Perform hierarchical clustering on distance matrix D with specified cluster linkage function.

Parameters:
  • D – The pairwise distance matrix. D[i,j] is the distance between points i and j.
  • linkage – A Symbol specifying how the distance between clusters (aka cluster linkage) is measured. It determines what clusters are merged on each iteration. Valid choices are:
  • :single: use the minimum distance between any of the members
  • :average: use the mean distance between any of the cluster’s members
  • :complete: use the maximum distance between any of the members.
  • :ward: the distance is the increase of the average squared distance of a point to its cluster centroid after merging the two clusters.
  • :ward_presquared: same as :ward, but assumes that the distances in D are already squared.
The function returns an object of type Hclust with the fields
  • merges the sequence of subtree merges. Leafs are indicated by negative numbers, the ids of non-trivial subtrees refer to the rows in the merges matrix and the elements of the heights vector.
  • heights subtrees heights, i.e. the distances between left and right top branches of each subtree.
  • order indices of points ordered such that there are no intersecting branches on the dendrogram plot.
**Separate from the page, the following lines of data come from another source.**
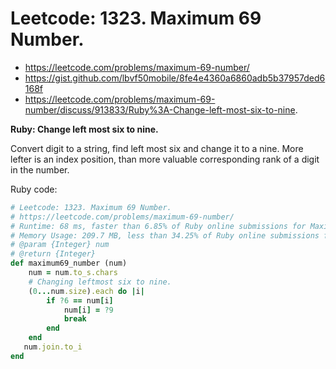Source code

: # Leetcode: 1323. Maximum 69 Number.

- https://leetcode.com/problems/maximum-69-number/
- https://gist.github.com/lbvf50mobile/8fe4e4360a6860adb5b37957ded6168f
- https://leetcode.com/problems/maximum-69-number/discuss/913833/Ruby%3A-Change-left-most-six-to-nine.

**Ruby: Change left most six to nine.**

Convert digit to a string, find left most six and change it to a nine. More lefter is an index position, than more valuable corresponding rank of a digit in the number.


Ruby code:
```Ruby
# Leetcode: 1323. Maximum 69 Number.
# https://leetcode.com/problems/maximum-69-number/
# Runtime: 68 ms, faster than 6.85% of Ruby online submissions for Maximum 69 Number.
# Memory Usage: 209.7 MB, less than 34.25% of Ruby online submissions for Maximum 69 Number.
# @param {Integer} num
# @return {Integer}
def maximum69_number (num)
    num = num.to_s.chars
    # Changing leftmost six to nine.
    (0...num.size).each do |i|
        if ?6 == num[i]
            num[i] = ?9
            break
        end
    end
   num.join.to_i
end
```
This ordering brings points of the same cluster close together.
  • linkage the cluster linkage used.

Example:

D = rand(1000, 1000)
D += D'  # symmetric distance matrix (optional)
result = hclust(D, linkage=:single)
cutree(result; [k=nothing], [h=nothing])

Cuts the dendrogram to produce clusters at the specified level of granularity.

Parameters:
  • result – Object of type Hclust holding results of a call to hclust().
  • k – Integer specifying the number of desired clusters.
  • h – Real specifying the height at which to cut the tree.

If both k and h are specified, it’s guaranteed that the number of clusters is k and their height h.

The output is a vector specifying the cluster index for each datapoint.